Cuando tienes el día destroyer no toleras que tu jefe o tu superior inmediato te diga cómo tienes que hacer tu trabajo, cuando ni siquiera sabe escribir sus sugerencias sin cometer faltas de ortografía o pone en evidencia una claridad expositiva propia de un robot (cero empatía y construcciones de frases estilo Yoda). Son días en los que te repites esa sentencia de George Bernard Shaw que puede aplicarse tanto a jefes, profesionales o expertos en temas donde lo subjetivo tiene más peso que lo objetivo y las correlaciones se confunden con las causas (o sea, que nadie puede demostrar que la empresa va bien porque se haya tomado X decisión): “los trabajos son conspiraciones para legos”. Es decir, que el que dice saber más que tú sólo sabe un poquito más que tú (y a veces ni eso), y alcanzarle supone un par o tres de semanas de estudio intensivo sobre el tema objeto de glosa.
Son días donde todo el mundo parece haberse vuelto loco, valorando la posibilidad de regular la venta de homeopatía como si fuera un medicamento más, y entonces descubres en los comentarios de las noticias al respecto que el mundo está lleno de gente culta que no tiene ni idea de dónde se hallan las fuentes confiables y jalonan cada mísera actividad raquídea de su cerebro con espureas conexiones (correlación no implica causalidad, por MEV), sofistería, misticismo, pseudociencia, cuántica, “pues a mí me funciona” y “pues si mil moscas comen mierda, no pueden equivocarse: comamos mierda”.
Y entonces sales a la calle con un cabreo de mil demonios, un agente de policía se siente ofendido, te casca una multaza, y ya todo da igual, le sueltas todas las palabrotas que hay en el diccionario secreto de Cela para que te metan en la cárcel por algún motivo, al menos, mínimamente justificado.
En fin, dispensad el tono beligerante y casi catártico. Pero viene un poco a cuento.
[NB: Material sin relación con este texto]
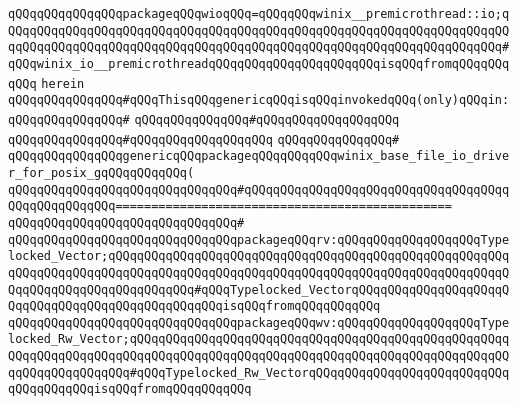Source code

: \verb|qQQqqQQqqQQqqQQqpackageqQQqwioqQQq=qQQqqQQqwinix__premicrothread::io;qQQqqQQqqQQqqQQqqQQqqQQqqQQqqQQqqQQqqQQqqQQqqQQqqQQqqQQqqQQqqQQqqQQqqQQqqQQqqQQqqQQqqQQqqQQqqQQqqQQqqQQqqQQqqQQqqQQqqQQqqQQqqQQqqQQqqQQqqQQq#qQQqwinix_io__premicrothreadqQQqqQQqqQQqqQQqqQQqqQQqisqQQqfromqQQqqQQqqQQq|\newline
\verb|herein|\newline
\newline
\verb|qQQqqQQqqQQqqQQq#qQQqThisqQQqgenericqQQqisqQQqinvokedqQQq(only)qQQqin:|\newline
\verb|qQQqqQQqqQQqqQQq#|\newline
\verb|qQQqqQQqqQQqqQQq#qQQqqQQqqQQqqQQqqQQq|\newline
\verb|qQQqqQQqqQQqqQQq#qQQqqQQqqQQqqQQqqQQq|\newline
\verb|qQQqqQQqqQQqqQQq#|\newline
\verb|qQQqqQQqqQQqqQQqgenericqQQqpackageqQQqqQQqqQQqwinix_base_file_io_driver_for_posix_gqQQqqQQqqQQq(|\newline
\verb|qQQqqQQqqQQqqQQqqQQqqQQqqQQqqQQq#qQQqqQQqqQQqqQQqqQQqqQQqqQQqqQQqqQQqqQQqqQQqqQQqqQQq===============================================|\newline
\verb|qQQqqQQqqQQqqQQqqQQqqQQqqQQqqQQq#|\newline
\verb|qQQqqQQqqQQqqQQqqQQqqQQqqQQqqQQqpackageqQQqrv:qQQqqQQqqQQqqQQqqQQqTypelocked_Vector;qQQqqQQqqQQqqQQqqQQqqQQqqQQqqQQqqQQqqQQqqQQqqQQqqQQqqQQqqQQqqQQqqQQqqQQqqQQqqQQqqQQqqQQqqQQqqQQqqQQqqQQqqQQqqQQqqQQqqQQqqQQqqQQqqQQqqQQqqQQqqQQqqQQqqQQq#qQQqTypelocked_VectorqQQqqQQqqQQqqQQqqQQqqQQqqQQqqQQqqQQqqQQqqQQqqQQqqQQqisqQQqfromqQQqqQQqqQQq|\newline
\verb|qQQqqQQqqQQqqQQqqQQqqQQqqQQqqQQqpackageqQQqwv:qQQqqQQqqQQqqQQqqQQqTypelocked_Rw_Vector;qQQqqQQqqQQqqQQqqQQqqQQqqQQqqQQqqQQqqQQqqQQqqQQqqQQqqQQqqQQqqQQqqQQqqQQqqQQqqQQqqQQqqQQqqQQqqQQqqQQqqQQqqQQqqQQqqQQqqQQqqQQqqQQqqQQqqQQqqQQq#qQQqTypelocked_Rw_VectorqQQqqQQqqQQqqQQqqQQqqQQqqQQqqQQqqQQqqQQqisqQQqfromqQQqqQQqqQQq|\newline
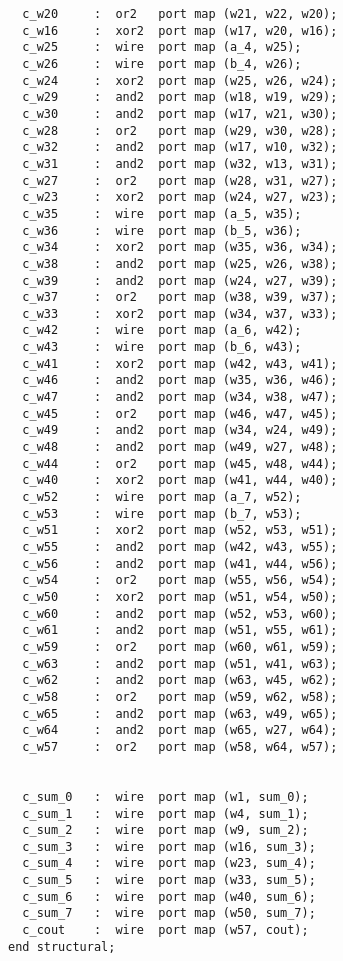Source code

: \begin{lstlisting}
  c_w20     :  or2   port map (w21, w22, w20);
  c_w16     :  xor2  port map (w17, w20, w16);
  c_w25     :  wire  port map (a_4, w25);
  c_w26     :  wire  port map (b_4, w26);
  c_w24     :  xor2  port map (w25, w26, w24);
  c_w29     :  and2  port map (w18, w19, w29);
  c_w30     :  and2  port map (w17, w21, w30);
  c_w28     :  or2   port map (w29, w30, w28);
  c_w32     :  and2  port map (w17, w10, w32);
  c_w31     :  and2  port map (w32, w13, w31);
  c_w27     :  or2   port map (w28, w31, w27);
  c_w23     :  xor2  port map (w24, w27, w23);
  c_w35     :  wire  port map (a_5, w35);
  c_w36     :  wire  port map (b_5, w36);
  c_w34     :  xor2  port map (w35, w36, w34);
  c_w38     :  and2  port map (w25, w26, w38);
  c_w39     :  and2  port map (w24, w27, w39);
  c_w37     :  or2   port map (w38, w39, w37);
  c_w33     :  xor2  port map (w34, w37, w33);
  c_w42     :  wire  port map (a_6, w42);
  c_w43     :  wire  port map (b_6, w43);
  c_w41     :  xor2  port map (w42, w43, w41);
  c_w46     :  and2  port map (w35, w36, w46);
  c_w47     :  and2  port map (w34, w38, w47);
  c_w45     :  or2   port map (w46, w47, w45);
  c_w49     :  and2  port map (w34, w24, w49);
  c_w48     :  and2  port map (w49, w27, w48);
  c_w44     :  or2   port map (w45, w48, w44);
  c_w40     :  xor2  port map (w41, w44, w40);
  c_w52     :  wire  port map (a_7, w52);
  c_w53     :  wire  port map (b_7, w53);
  c_w51     :  xor2  port map (w52, w53, w51);
  c_w55     :  and2  port map (w42, w43, w55);
  c_w56     :  and2  port map (w41, w44, w56);
  c_w54     :  or2   port map (w55, w56, w54);
  c_w50     :  xor2  port map (w51, w54, w50);
  c_w60     :  and2  port map (w52, w53, w60);
  c_w61     :  and2  port map (w51, w55, w61);
  c_w59     :  or2   port map (w60, w61, w59);
  c_w63     :  and2  port map (w51, w41, w63);
  c_w62     :  and2  port map (w63, w45, w62);
  c_w58     :  or2   port map (w59, w62, w58);
  c_w65     :  and2  port map (w63, w49, w65);
  c_w64     :  and2  port map (w65, w27, w64);
  c_w57     :  or2   port map (w58, w64, w57);

  
  c_sum_0   :  wire  port map (w1, sum_0);
  c_sum_1   :  wire  port map (w4, sum_1);
  c_sum_2   :  wire  port map (w9, sum_2);
  c_sum_3   :  wire  port map (w16, sum_3);
  c_sum_4   :  wire  port map (w23, sum_4);
  c_sum_5   :  wire  port map (w33, sum_5);
  c_sum_6   :  wire  port map (w40, sum_6);
  c_sum_7   :  wire  port map (w50, sum_7);
  c_cout    :  wire  port map (w57, cout);
end structural;
\end{lstlisting}
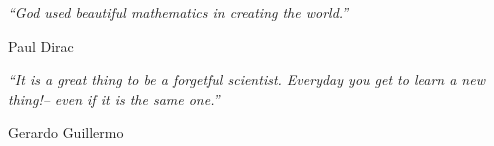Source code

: 

\pagestyle{empty} %

\null\vfill %

\textit{``God used beautiful mathematics in creating the world.''}

\begin{flushright}
Paul Dirac
\end{flushright}

\vfill\vfill\vfill\null %
\null\vfill %

\textit{``It is a great thing to be a forgetful scientist. Everyday you get to
  learn a new thing!-- even if it is the same one.''}

\begin{flushright}
  Gerardo Guillermo
\end{flushright}

\vfill\vfill\vfill\vfill  \vfill\null
\clearpage %
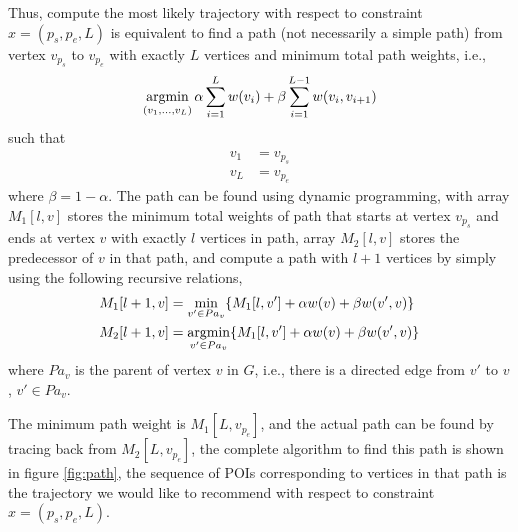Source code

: Thus, compute the most likely trajectory with respect to constraint $x = (p_s, p_e, L)$ is
equivalent to find a path (not necessarily a simple path) from vertex $v_{p_s}$ to
$v_{p_e}$ with exactly $L$ vertices and minimum total path weights,
i.e.,
\begin{displaymath}
    \operatorname*{argmin}_{(v_1, \dots, v_L)} \alpha \sum_{i=1}^{L} w(v_i) + \beta \sum_{i=1}^{L-1} w(v_i, v_{i+1})
\end{displaymath}
such that
\begin{align*}
    v_1 &= v_{p_s} \\
    v_L &= v_{p_e} 
\end{align*}
where $\beta = 1 - \alpha$.
The path can be found using dynamic programming, 
with array $M_1[l, v]$ stores the minimum total weights of path 
that starts at vertex $v_{p_s}$ and ends at vertex $v$ with 
exactly $l$ vertices in path,
array $M_2[l, v]$ stores the predecessor of $v$ in that path,
and compute a path with $l+1$ vertices by simply using the following recursive relations,
\begin{align*}
    M_1[l+1, v] &= \min_{v' \in Pa_v} \{ M_1[l, v'] + \alpha w(v) + \beta w(v', v) \} \\
    M_2[l+1, v] &= \operatorname*{argmin}_{v' \in Pa_v} \{ M_1[l, v'] + \alpha w(v) + \beta w(v', v) \} 
\end{align*}
where $Pa_v$ is the parent of vertex $v$ in $G$,
i.e., 
there is a directed edge from $v'$ to $v$, $v' \in Pa_v$.

The minimum path weight is $M_1[L, v_{p_e}]$,
and the actual path can be found by tracing back from $M_2[L, v_{p_e}]$,
the complete algorithm to find this path is shown in figure \ref{fig:path},
the sequence of POIs corresponding to vertices in that path is the 
trajectory we would like to recommend with respect to constraint $ x = (p_s, p_e, L)$.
Porque hoy voy a hablaros del caos, y de cómo el caos es necesario para evolucionar, prosperar y hasta alcanzar nuevos finisterres intelectuales y científicos. No me refiero al caos absoluto, sino a una pequeña cuota de caos. Un poco de desorden. Un poco de irreverencia, de incumplir normas, de ciscarse en tu jefe y el poli, de echar abajo las entidades bancarias con el C-4 de John McClane en el Nakatomi Plaza y la necesidad de respirar humo de Tyler Durden al final de Fight Club. Porque la mayoría de los grandes cambios sociales sólo se han producido mediante la desobediencia y la pataleta.
Quienes no toleraran el desorden, quienes aspiran a alcanzar cero riesgos, cero muertes por X motivo, ignoran que hay vidas que no merecen ser vividas. Si nunca abandonáramos una habitación acolchada y nuestros parámetros vitales estuviesen monitorizados permanentemente, viviríamos más, pero no viviríamos mejor. Incluso algunos, entre los que me incluyo, afirmarían que ya estarías muerto.
Por eso hay que evitar poner cámaras de seguridad en cada maldito rincón de las ciudades para evitar robos, violaciones o palizas. Porque ceder tu libertad y tu intimidad en aras de la seguridad probablemente te condena a vivir una vida que no merece ser vivida, al menos para algunos. Como no merece ser vivido todo el ritual rayano en el escarnio al que uno debe someterse antes de subir a un vuelo comercial: para minimizar un riesgo mínimo, para erradicar todo atisbo de miedo o sospecha, somos capaces de comportarnos como ovejas en un redil.